Tuesday 14 December 2010

Migrant Workers and their Dependents: Defining the Future of Mobile Payments


Nearly 200 million migrant workers currently use remittance services to send money to a recipient base of around 800 million people.  On average, they send back $2,000 – 5,000 annually – approximately 20 – 30% of their earnings.  The World Bank estimated the total market to be close to $600 billion in 2008.  This is up 63% in 5 years and expected to continue growing in the years to come.
India, China, Mexico and the Philippines are the four largest recipient countries, while the US, Saudi Arabia and Western Europe are the largest originating countries. 
For individuals in developing countries, access to remittance funds has the potential to bring profound change to their lives, and to the social and economic growth of their communities. For recipient countries, such funds have huge economic and social benefits on a national scale.  Ensuring secure and efficient transfer of funds is therefore paramount, not only for the individuals involved, but also for national economies and international development.

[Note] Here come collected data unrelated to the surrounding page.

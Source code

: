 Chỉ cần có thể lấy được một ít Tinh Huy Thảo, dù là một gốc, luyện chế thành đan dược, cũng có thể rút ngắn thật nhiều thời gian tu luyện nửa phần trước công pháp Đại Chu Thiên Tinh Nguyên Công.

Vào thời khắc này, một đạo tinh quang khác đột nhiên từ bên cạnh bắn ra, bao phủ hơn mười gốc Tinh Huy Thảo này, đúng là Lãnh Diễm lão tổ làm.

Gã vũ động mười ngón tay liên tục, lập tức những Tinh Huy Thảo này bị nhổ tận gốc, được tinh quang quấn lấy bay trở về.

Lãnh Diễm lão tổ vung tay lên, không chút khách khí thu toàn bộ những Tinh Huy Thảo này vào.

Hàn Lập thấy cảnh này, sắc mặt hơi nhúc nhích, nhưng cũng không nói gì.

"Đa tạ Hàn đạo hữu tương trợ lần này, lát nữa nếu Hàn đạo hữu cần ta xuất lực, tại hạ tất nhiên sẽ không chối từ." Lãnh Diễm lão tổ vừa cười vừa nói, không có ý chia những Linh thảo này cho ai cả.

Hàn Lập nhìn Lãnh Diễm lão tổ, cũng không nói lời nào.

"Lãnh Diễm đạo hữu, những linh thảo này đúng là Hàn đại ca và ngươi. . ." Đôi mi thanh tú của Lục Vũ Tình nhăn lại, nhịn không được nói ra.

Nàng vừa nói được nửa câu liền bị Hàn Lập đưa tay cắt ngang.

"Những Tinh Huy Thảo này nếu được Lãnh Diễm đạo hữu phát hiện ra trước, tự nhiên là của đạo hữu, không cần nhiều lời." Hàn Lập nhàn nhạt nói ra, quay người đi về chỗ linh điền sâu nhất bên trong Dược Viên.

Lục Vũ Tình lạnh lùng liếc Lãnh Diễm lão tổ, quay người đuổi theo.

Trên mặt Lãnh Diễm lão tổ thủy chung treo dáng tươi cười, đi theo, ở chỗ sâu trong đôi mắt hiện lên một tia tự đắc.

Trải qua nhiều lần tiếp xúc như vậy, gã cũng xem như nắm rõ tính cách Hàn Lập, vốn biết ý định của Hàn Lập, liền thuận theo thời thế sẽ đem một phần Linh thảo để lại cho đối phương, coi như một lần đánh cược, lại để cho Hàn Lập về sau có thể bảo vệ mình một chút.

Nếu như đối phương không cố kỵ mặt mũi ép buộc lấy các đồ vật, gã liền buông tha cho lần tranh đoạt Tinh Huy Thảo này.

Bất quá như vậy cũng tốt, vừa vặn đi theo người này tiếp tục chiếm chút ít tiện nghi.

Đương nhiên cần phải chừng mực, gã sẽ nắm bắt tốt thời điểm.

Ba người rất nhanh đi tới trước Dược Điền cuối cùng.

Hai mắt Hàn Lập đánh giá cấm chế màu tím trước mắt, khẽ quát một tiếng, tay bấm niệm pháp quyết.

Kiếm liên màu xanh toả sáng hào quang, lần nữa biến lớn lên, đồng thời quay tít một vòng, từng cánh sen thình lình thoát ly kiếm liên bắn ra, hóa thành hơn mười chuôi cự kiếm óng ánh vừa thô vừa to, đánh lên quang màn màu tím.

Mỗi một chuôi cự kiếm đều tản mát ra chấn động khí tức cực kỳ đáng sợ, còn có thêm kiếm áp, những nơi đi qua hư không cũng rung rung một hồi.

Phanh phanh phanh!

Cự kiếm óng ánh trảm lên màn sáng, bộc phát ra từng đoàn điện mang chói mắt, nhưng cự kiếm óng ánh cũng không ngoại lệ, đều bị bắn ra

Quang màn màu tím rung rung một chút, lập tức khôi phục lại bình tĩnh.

However, two challenges in particular restrict the market from reaching its full potential; access and cost.  The vast majority of migrant workers and recipients do not have access to the banking sector and rely on alternative, cash-based remittance channels, such as commercial remittance establishments (e.g. Western Union and MoneyGram) and check-cashing stores.  These are costly to operate and therefore charge high fixed commission costs per remittance, particularly for smaller transactions.  Average transaction costs are estimated to 15%, increasing to 25% for remittances below $100.
The ubiquity and low-cost nature of mobile technology has the potential to revolutionise the remittance market.  According to the UN, more than 3.3 billion people now have access to mobile phones.  The majority of these are enabled with the functionality required for mobile money transfers.  Moreover, mobile money transfers eliminate the operating costs associated with today’s cash-based systems and significantly reduces the transaction costs.
With improved access and lower costs, the UN estimates that such use of mobile technology would encourage lower-value remittances and increase the value of remittances to more than $1 trillion in the next 5 years.  This would clearly be tremendously beneficial for economic development.
Hence, not only is this market incredibly attractive to mobile operators, financial institutions and other entrepreneurs, it would also make mobile phones the primary financial channel for more than 1 billion people in emerging economies.  Without access to alternative financial channels, these people and their societies are likely to be early adopters to other mobile financial services.  Therefore, to see the future of mobile payments, we should look to migrant workers and their dependents in emerging economies.